In Woods Hole, Malkus was applying these new ideas and new computing power to the tricky task of describing the growth of individual clouds. Using data she had gathered in the bumpy PBY flights, she created the first numerical cloud model that described, using a series of physical equations, how clouds grew and developed.40 This was groundbreaking work—the first such “model” to attempt to reduce cloud growth to a series of equations. But it was only a start. Her studies of individual clouds only deepened her curiosity about how the process of convection acted on the larger scale. Both the temporal and spatial scale of regional or even global atmospheric motions required much more computing power than was available. And even if the computing power did become available, the problem remained much too complex to solve fully using the brute force of numerical computation. Better physical understanding was needed before more complex models could be contemplated.

Malkus took another tack. First, she convinced Herbert Riehl, her former supervisor, to join her as a partner on the project. Together, they started to look at data not just about tropical clouds. Instead, they looked at a vastly increased scale, the entire tropical zone, which stretched ten degrees on either side of the equator all the way around the planet. This was a scale of investigation that had previously been impossible. Now, thanks to the data streaming in from airplanes and radiosondes and plotted on global maps, Malkus and Riehl were able to form a clearer picture of how the atmosphere was moving around the entire planet—and to identify a gaping hole in theories of the general circulation. They identified this hole by tracking the movement of the sun’s energy around the planet and in the process stumbling on an unexplained gap in that transfer—like a missing participant in a game of telephone. Somehow energy was moving around the planet, but the details remained fuzzy about where and how.

The sun is the source of all the energy on our planet. When its rays hit the earth, the angle and shape of the planet determine how much light is received by different parts of the planet. At latitudes higher than thirty-eight degrees in both hemispheres, the earth loses heat. Only between thirty-eight degrees and the equator—roughly the latitudes occupied by the African continent—is the radiation balance positive. But the planet generally maintains its average temperature at a fairly stable level. So the planet as a whole must act to transfer heat from the region around the equator to the poles; otherwise it would begin to cool off.

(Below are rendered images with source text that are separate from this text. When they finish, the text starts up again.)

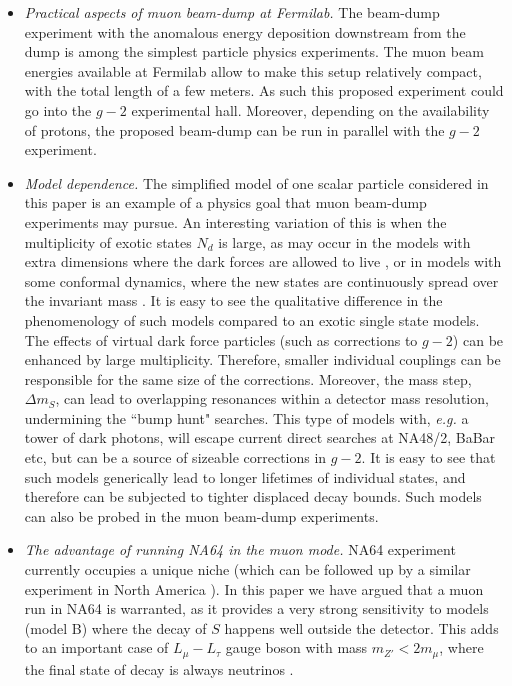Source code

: \documentclass[prd,onecolumn,notitlepage,
nofootinbib,aps,tightenlines,
preprintnumbers,amsmath,amssymb,amsfonts,showpacs,superscriptaddress]{revtex4-1}
\begin{document}
\begin{itemize}

\item {\em Practical aspects of muon beam-dump at Fermilab.} The beam-dump experiment with the anomalous energy 
deposition downstream from the dump is among the simplest particle physics experiments. The muon beam energies
available at Fermilab allow to make this setup relatively compact, with the total length of a few meters. As such 
this proposed experiment could go into the $g-2$ experimental hall. Moreover, depending on the availability of protons, 
the proposed beam-dump can be run in parallel with the $g-2$ experiment. 

\item {\em Model dependence. } The simplified model of one scalar particle considered in this paper is an example of a 
physics goal that muon beam-dump experiments may pursue. An interesting variation of this is when the 
multiplicity of exotic states $N_d$ is large, as 
may occur in the models with extra dimensions where the dark forces 
are allowed to live \cite{McDonald:2010iq,Wallace:2013eya,Jaeckel:2014eba}, 
or in models with some conformal  dynamics, where the new states are continuously spread over the invariant mass \cite{Georgi:2007ek}. 
It is easy to see the qualitative difference in the phenomenology of such models compared to an exotic single state models. 
The effects of virtual dark force particles (such as corrections 
to $g-2$) can be enhanced by large multiplicity. 
Therefore, smaller individual couplings can be responsible for the same size of the corrections. Moreover, the 
mass step, $\Delta m_S$, can lead to overlapping resonances within a detector mass resolution, undermining the ``bump hunt" searches. 
This type of models with, {\em e.g.} a tower of dark photons,  will escape current direct searches at NA48/2, BaBar etc, but can be a source
of sizeable corrections in $g-2$. It is easy to see that such models generically lead to longer lifetimes of individual states, and therefore 
can be subjected to tighter displaced decay bounds. Such models can also be probed in the muon beam-dump experiments.


\item {\em The advantage of running NA64 in the muon mode. }  NA64 experiment currently occupies a 
unique niche (which can be followed up by a similar experiment in North America \cite{Izaguirre:2014bca}). In this paper we have argued
that a muon run in NA64 is warranted, as it provides a very strong sensitivity to models (model B) where the 
decay of $S$ happens well outside the detector. This adds to an important case of $L_\mu-L_\tau$ gauge boson 
with mass $m_{Z'} < 2 m_\mu$, where the final state of decay is always neutrinos  \cite{Gninenko:2014pea}. 


\end{itemize}
\end{document}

To complicate matters, sea-level winds at the equator—the so-called trade winds upon which sailors had long depended—blow very consistently toward the equator. While it was generally accepted that the heat was carried aloft over the equatorial regions, and then transported poleward at higher altitudes, it was unclear what the precise mechanism for this transfer was. Somehow heat must be getting from the surface of the equatorial ocean—where the heat so efficiently absorbed by the water was in turn radiated upward—to the higher levels of the atmosphere known as the troposphere where the winds blew toward the poles. But measurements had shown that the middle layers of the atmosphere—between the surface of the ocean and the troposphere—did not have nearly enough energy to transfer the heat upward. The middle layers were a kind of dead zone, energetically speaking. This left a mystery. How was the hot air getting from the sea surface up to the troposphere?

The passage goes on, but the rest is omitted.